Vuelven las pastillas de jabón

Ahora que tanto interés hay por volver a lo natural, sostenible y artesanal, el sector de la belleza ha empezado a recuperar los productos jabonosos en formato de pastilla, esos que muchos asocian a su infancia o incluso a las pastillas que nunca faltaban en los tocadores de sus abuelas.

27.10.2020 | 21:04
La cosmética ha recuperado los productos jabonosos sólidos.

La cosmética natural poco a poco está revolucionando el sector de la belleza, y así como cada vez hay más interés por comprar productos elaborados con ingredientes naturales, también el embalaje preocupa y se busca que sea de materiales reciclados, sostenibles o, por qué no, que los productos vengan casi sin embalaje. ¿Cómo? En pastillas de jabón.

Más allá de las tendencias, vamos a conocer cuáles son las principales diferencias entre los jabones líquidos, los sólidos y los productos syndet (limpiadores sin jabón), que poco a poco se están colando en la rutina diaria de quienes buscan un consumo más responsable que reduzca el impacto medioambiental.

Hablamos con Sandra Melgosa, farmacéutica formadora de las marcas Eau Thermale Avène, Ducray y A-Derma, que nos resuelve algunas cuestiones básicas:

¿Qué diferencia hay entre jabones sólidos y líquidos?
Ambos tienen las mismas propiedades. Son productos destinados a la higiene, tensioactivos que ayudan a eliminar la suciedad de la superficie de la piel, y sin embargo, su naturaleza es diferente. Por definición, un jabón natural sólido es la reacción, lo que se conoce como saponificación, entre una grasa natural (vegetal o animal) y un álcali. El resultado es un producto muy alcalino, que limpia muy bien, pero que es agresivo para la piel –los jabones sólidos naturales suelen tener un pH muy alcalino, en torno al 8.5, cuando el pH de la piel es de 5.5–.
Por su parte, los líquidos normalmente no son jabones como tal, sino detergentes, mezclas de distintas sustancias sintéticas que limpian la piel a la vez que respetan el film hidro-lipídico, su barrera protectora natural.

¿Son igual de eficaces?
La eficacia de un jabón se mide por su capacidad de limpiar, de solubilizar la suciedad para que pueda ser arrastrada por el agua. Se puede decir que limpian más los jabones naturales sólidos porque tienen mayor poder en la higiene, pero también son más agresivos con la piel. Los jabones líquidos son, sin embargo, igual de eficaces porque limpian perfectamente la dermis, con la ventaja de que respetan perfectamente su barrera natural.

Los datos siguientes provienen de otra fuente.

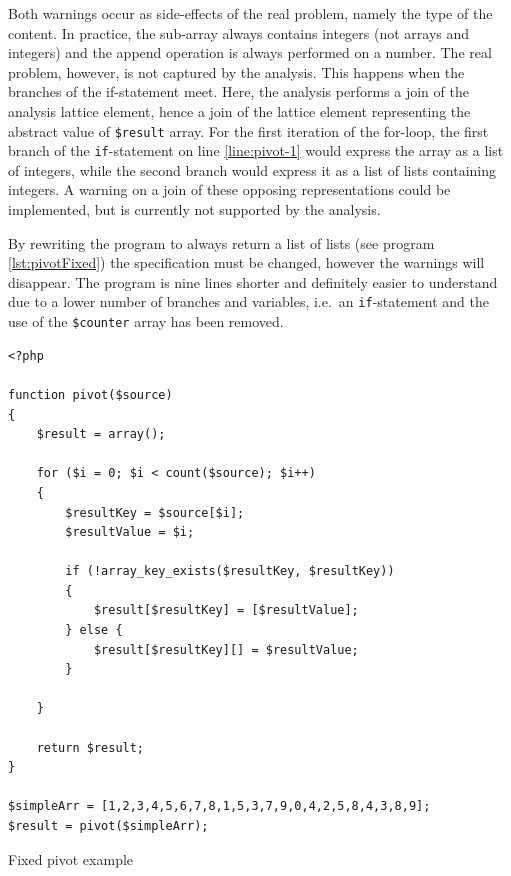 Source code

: Both warnings occur as side-effects of the real problem, namely the type of the content. In practice, the sub-array always contains integers (not arrays and integers) and the append operation is always performed on a number. The real problem, however, is not captured by the analysis. This happens when the branches of the if-statement meet. Here, the analysis performs a join of the analysis lattice element, hence a join of the lattice element representing the abstract value of \texttt{\$result} array. For the first iteration of the for-loop, the first branch of the \texttt{if}-statement on line \ref{line:pivot-1} would express the array as a list of integers, while the second branch would express it as a list of lists containing integers. A warning on a join of these opposing representations could be implemented, but is currently not supported by the analysis.

By rewriting the program to always return a list of lists (see program \ref{lst:pivotFixed}) the specification must be changed, however the warnings will disappear. The program is nine lines shorter and definitely easier to understand due to a lower number of branches and variables, i.e.\ an \texttt{if}-statement and the use of the \texttt{\$counter} array has been removed.

\begin{program}
\begin{lstlisting}
<?php

function pivot($source)
{
    $result = array();

    for ($i = 0; $i < count($source); $i++)
    {
        $resultKey = $source[$i];
        $resultValue = $i;

        if (!array_key_exists($resultKey, $resultKey))
        {
            $result[$resultKey] = [$resultValue];
        } else {
            $result[$resultKey][] = $resultValue;
        }

    }

    return $result;
}

$simpleArr = [1,2,3,4,5,6,7,8,1,5,3,7,9,0,4,2,5,8,4,3,8,9];
$result = pivot($simpleArr);
\end{lstlisting}
\caption{Fixed pivot example}
\label{lst:pivotFixed}
\end{program}

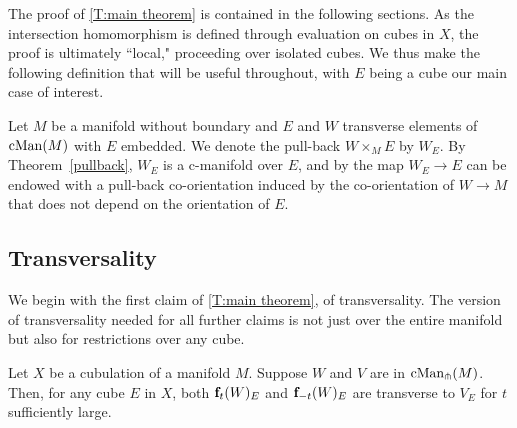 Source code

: \bigskip

The proof of \cref{T:main theorem} is contained in the following sections.
As the intersection homomorphism is defined through evaluation on cubes in $X$, the proof
is ultimately ``local," proceeding over isolated cubes.
We thus make the following definition that will be useful throughout, with $E$ being a cube our main case of interest.

\begin{definition}
	Let $M$ be a manifold without boundary and $E$ and $W$ transverse elements of $\mathrm{cMan}(M)$ with $E$ embedded.
	We denote the pull-back $W \times_M E$ by $W_E$.
	By Theorem~\ref{pullback}, $W_E$ is a c-manifold over $E$, and by \cite{medina2022foundations} the map $W_E\to E$ can be endowed with a pull-back co-orientation induced by the co-orientation of $W\to M$ that does not depend on the orientation of $E$.
\end{definition}

\subsection{Transversality}

We begin with the first claim of \cref{T:main theorem}, of transversality.
The version of transversality needed for all further claims
is not just over the entire manifold but also for restrictions over any cube.

\begin{theorem}\label{T: transversality}
	Let $X$ be a cubulation of a manifold $M$.
	Suppose $W$ and $V$ are in $\mathrm{cMan}_\pitchfork(M)$.
	Then, for any cube $E$ in $X$, both $\mathbf{f}_t(W)_E$ and $\mathbf{f}_{-t}(W)_E$ are transverse to $V_E$ for $t$ sufficiently large.
\end{theorem}

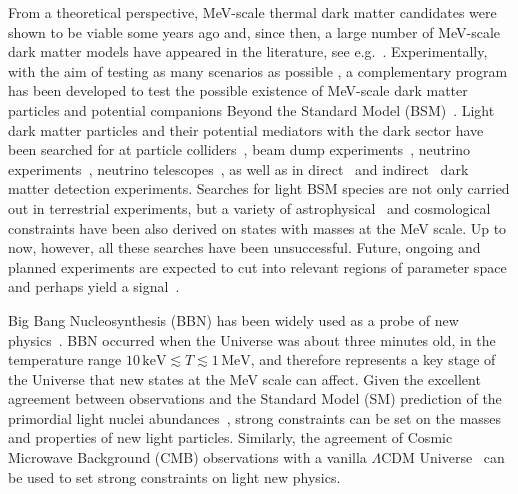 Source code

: \documentclass[notitlepage,letterpaper,natbib,aps,prd,onecolumn,amsmath,amsfonts,nofootinbib,preprintnumbers,superscriptaddress,secnumarabic,groupedaddress]{revtex4-1}
\begin{document}
From a theoretical perspective, MeV-scale thermal dark matter candidates were shown to be viable some years ago \cite{Boehm:2003hm,Boehm:2003bt,Feng:2008ya} and, since then, a large number of MeV-scale dark matter models have appeared in the literature, see e.g.~\cite{Boehm:2006mi,Farzan:2009ji,Farzan:2011ck,Batell:2017cmf,Ballett:2019cqp,Lamprea:2019qet,Blennow:2019fhy,Krnjaic:2015mbs,Bondarenko:2019vrb,Hochberg:2014dra,Agrawal:2014ufa,Kamada:2018zxi,Knapen:2017xzo,Hall:2009bx,Chu:2011be,Hambye:2019dwd,Dvorkin:2019zdi,Evans:2019vxr}. Experimentally, with the aim of testing as many scenarios as possible \cite{Bertone:2018xtm}, a complementary program has been developed to test the possible existence of MeV-scale dark matter particles and potential companions Beyond the Standard Model (BSM)~\cite{Essig:2013lka,Alexander:2016aln,Battaglieri:2017aum,Beacham:2019nyx}. Light dark matter particles and their potential mediators with the dark sector have been searched for at particle colliders~\cite{Borodatchenkova:2005ct,Batell:2009yf,Fox:2011fx,Essig:2013vha,Lees:2014xha,Babusci:2015zda,Lees:2017lec,Aaij:2017rft}, beam dump experiments~\cite{Bjorken:2009mm,Batell:2009di,Andreas:2012mt}, neutrino experiments~\cite{PalomaresRuiz:2007eu,Harnik:2012ni,deNiverville:2012ij,Batell:2014yra,Klop:2018ltd,Kelly:2019wow}, neutrino telescopes~\cite{Kamada:2015era,Arguelles:2017atb,Alvey:2019jzx}, as well as in direct~\cite{Essig:2015cda,Lee:2015qva,Derenzo:2016fse,Essig:2017kqs,Agnese:2018col,Agnes:2018oej,Abramoff:2019dfb,Aprile:2019xxb} and indirect~\cite{Slatyer:2015jla,Essig:2013goa,Bartels:2017dpb} dark matter detection experiments. Searches for light BSM species are not only carried out in terrestrial experiments, but a variety of astrophysical~\cite{Raffelt:1996wa,Dreiner:2013mua,Chang:2018rso,DeRocco:2019jti,Farzan:2002wx,Heurtier:2016otg} and cosmological~\cite{Xu:2018efh,Campo:2017nwh,Berlin:2018sjs,Wilkinson:2014ksa,Bertoni:2014mva,Vogel:2013raa,Escudero:2019gzq,Dolgov:2013una} constraints have been also derived on states with masses at the MeV scale. Up to now, however, all these searches have been unsuccessful. Future, ongoing and planned experiments are expected to cut into relevant regions of parameter space and perhaps yield a signal~\cite{Essig:2013lka,Alexander:2016aln,Battaglieri:2017aum,Beacham:2019nyx,Kou:2018nap,Ariga:2019ufm,Alekhin:2015byh,Chou:2016lxi,Akesson:2018vlm}.


Big Bang Nucleosynthesis (BBN) has been widely used as a probe of new physics~\cite{Sarkar:1995dd,Iocco:2008va,Pospelov:2010hj}. BBN occurred when the Universe was about three minutes old, in the temperature range $10\,\text{keV}  \lesssim T \lesssim 1\,\text{MeV}$, and therefore represents a key stage of the Universe that new states at the MeV scale can affect. Given the excellent agreement between observations and the Standard Model (SM) prediction of the primordial light nuclei abundances~\cite{pdg}, strong constraints can be set on the masses and properties of new light particles. Similarly, the agreement of Cosmic Microwave Background (CMB) observations with a vanilla $\Lambda$CDM Universe~\cite{Aghanim:2018eyx} can be used to set strong constraints on light new physics.
\end{document}
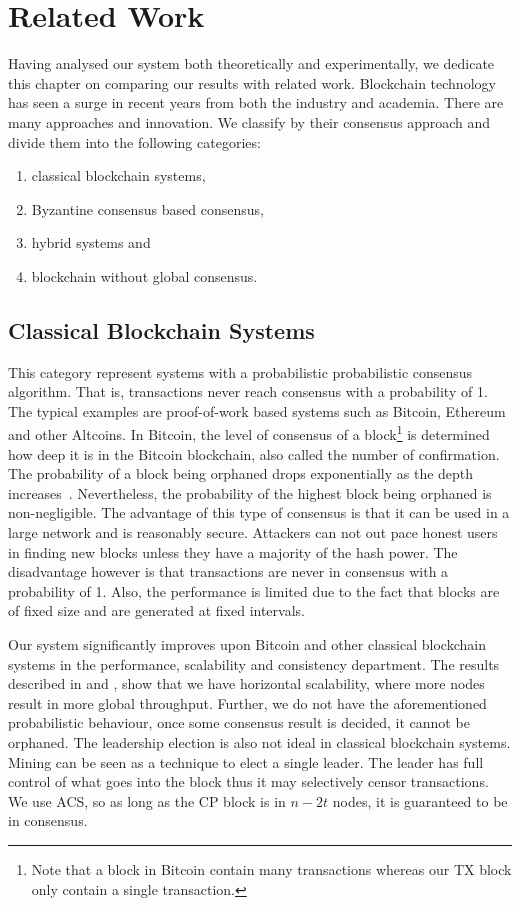 \chapter{Related Work}
\label{ch:related}

Having analysed our system both theoretically and experimentally,
we dedicate this chapter on comparing our results with related work.
Blockchain technology has seen a surge in recent years from both the industry and academia.
There are many approaches and innovation.
We classify by their consensus approach and divide them into the following categories: 
\begin{enumerate}
    \item classical blockchain systems,
    \item Byzantine consensus based consensus,
    \item hybrid systems and
    \item blockchain without global consensus.
\end{enumerate}

\section{Classical Blockchain Systems}
This category represent systems with a probabilistic probabilistic consensus algorithm.
That is, transactions never reach consensus with a probability of 1.
The typical examples are proof-of-work based systems such as Bitcoin, Ethereum and other Altcoins.
In Bitcoin, the level of consensus of a block\footnote{Note that a block in Bitcoin contain many transactions whereas our TX block only contain a single transaction.}
is determined how deep it is in the Bitcoin blockchain, also called the number of confirmation.
The probability of a block being orphaned drops exponentially as the depth increases~\cite{bitcoin}.
Nevertheless, the probability of the highest block being orphaned is non-negligible.
The advantage of this type of consensus is that it can be used in a large network and is reasonably secure.
Attackers can not out pace honest users in finding new blocks unless they have a majority of the hash power.
The disadvantage however is that transactions are never in consensus with a probability of 1.
Also, the performance is limited due to the fact that blocks are of fixed size and are generated at fixed intervals.

Our system significantly improves upon Bitcoin and other classical blockchain systems in the performance, scalability and consistency department.
The results described in  and , show that we have horizontal scalability,
where more nodes result in more global throughput.
Further, we do not have the aforementioned probabilistic behaviour,
once some consensus result is decided, it cannot be orphaned.
The leadership election is also not ideal in classical blockchain systems.
Mining can be seen as a technique to elect a single leader.
The leader has full control of what goes into the block thus it may selectively censor transactions.
We use ACS, so as long as the CP block is in $n - 2t$ nodes, it is guaranteed to be in consensus.

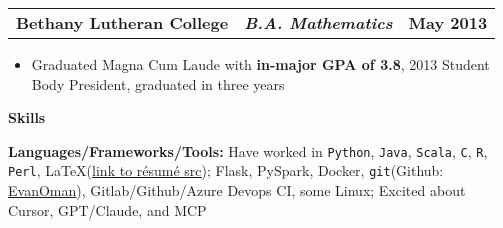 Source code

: \documentclass[letterpaper,10pt]{article}
\newcommand{\myitem}{\item[$\triangleright$]}
\newcommand{\resHeading}[1]{{
		\begin{tcolorbox}[size=title, sharp corners, colback=mygrey, colframe=mygrey]
			\centering\textbf{\large #1}
		\end{tcolorbox}
	}}
\newcommand{\threeColSubHeading}[3]{
		\begin{tabularx}{\textwidth}{XcX}
				\textbf{#1} & \textit{\textbf{#2}}  & \hfill\textbf{#3}
		\end{tabularx}
	}
\begin{document}
		\threeColSubHeading{Bethany Lutheran College}{B.A. Mathematics}{May 2013}
			\begin{itemize}
				\myitem Graduated Magna Cum Laude with \textbf{in-major GPA of 3.8}, 2013 Student Body President, graduated in three years
			\end{itemize}
	\resHeading{Skills}
		\textbf{Languages/Frameworks/Tools:}
		Have worked in \verb!Python!, \verb!Java!, \verb!Scala!, \verb!C!, \verb!R!, \verb!Perl!, \LaTeX (\underline{\href{https://github.com/EvanOman/Resume}{link to r\'esum\'e src}}); Flask, PySpark, Docker, \verb!git!(Github: \underline{\href{https://www.github.com/EvanOman}{EvanOman}}), Gitlab/Github/Azure Devops CI, some Linux; Excited about Cursor, GPT/Claude, and MCP

\end{document}
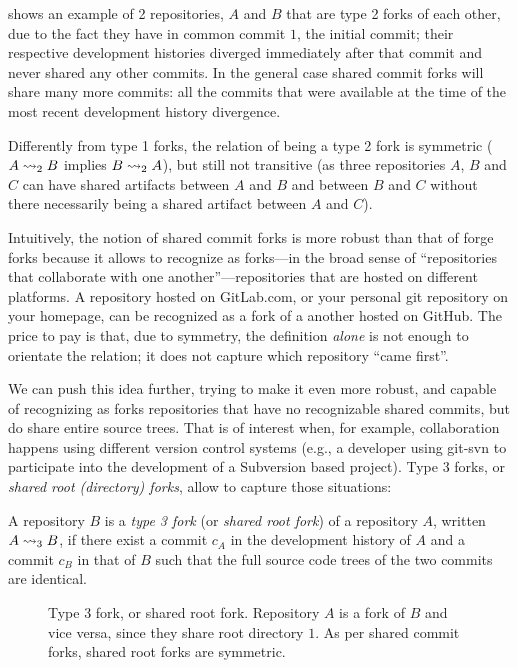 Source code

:  shows an example of 2 repositories, $A$ and $B$ that
are type 2 forks of each other, due to the fact they have in common commit $1$,
the initial commit; their respective development histories diverged immediately
after that commit and never shared any other commits. In the general case
shared commit forks will share many more commits: all the commits that were
available at the time of the most recent development history divergence.

Differently from type 1 forks, the relation of being a type 2 fork is
symmetric ($A\rightsquigarrow_2 B$ implies $B\rightsquigarrow_2 A$), but still not transitive (as
three repositories $A$, $B$ and $C$ can have shared artifacts between $A$ and
$B$ and between $B$ and $C$ without there necessarily being a shared artifact
between $A$ and $C$).

Intuitively, the notion of shared commit forks is more robust than that of
forge forks because it allows to recognize as forks---in the broad sense of
``repositories that collaborate with one another''---repositories that are
hosted on different platforms. A repository hosted on GitLab.com, or your
personal git repository on your homepage, can be recognized as a fork of a
another hosted on GitHub. The price to pay is that, due to symmetry, the
definition \emph{alone} is not enough to orientate the relation; it does not
capture which repository ``came first''.

We can push this idea further, trying to make it even more robust, and capable
of recognizing as forks repositories that have no recognizable shared commits,
but do share entire source trees. That is of interest when, for example,
collaboration happens using different version control systems (e.g., a
developer using git-svn to participate into the development of a Subversion
based project). Type 3 forks, or \emph{shared root (directory) forks}, allow to
capture those situations:

\begin{definition}
  \label{def:rootdir-fork}
  \label{def:type3-fork}
  A repository $B$ is a \emph{type 3 fork} (or \emph{shared root fork}) of a
  repository $A$, written $A\rightsquigarrow_3 B$, if there exist a commit $c_A$ in the
  development history of $A$ and a commit $c_B$ in that of $B$ such that the
  full source code trees of the two commits are identical.
\end{definition}

\begin{figure}[t]
  \centering
  
  \caption{Type 3 fork, or shared root fork. Repository $A$ is a fork of $B$
    and vice versa, since they share root directory $1$.  As per shared commit
    forks, shared root forks are symmetric.}%
  \label{fig:rootdir-fork}
  \label{fig:type3-fork}
\end{figure}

¿Qué son los denominados jabones 'syndet'?
Los jabones sólidos tipo syndet realmente no son tales. Se denominan jabones sin jabón porque se fabrican de manera distinta, con otros ingredientes, precisamente para conseguir respetar el pH de la piel. Pueden ser sólidos o líquidos.

Las firmas de belleza han vuelto a apostar fuerte por los formatos sólidos, ¿a qué se debe?
A un poco de todo. Siempre hay una vuelta a las tradiciones, siempre hay modas y ahora el jabón sólido está de moda. Son más ecológicos y más respetuosos con el medio ambiente, ya que su proceso de producción es más natural, incluyen menos cantidad de agua y además no necesitan un envase de plástico para transportarse.

¿Cómo se deben usar y guardar los formatos en pastilla?
Es necesario humedecer previamente las manos. Una vez humedecidas, el producto se coge realizando círculos sobre la pastilla y una vez que se termina la higiene, se devuelve a su envase. Puede guardarse en una jabonera, en papel vegetal o en una lata de aluminio.

¿Mejor una pastilla para cada miembro de la familia?
Eso sería lo ideal. Al llevar menos agua, las pastillas necesitan menos conservantes, pero precisamente por eso y por estar expuestas directamente al medio externo, son más propensas a una eventual contaminación bacteriana.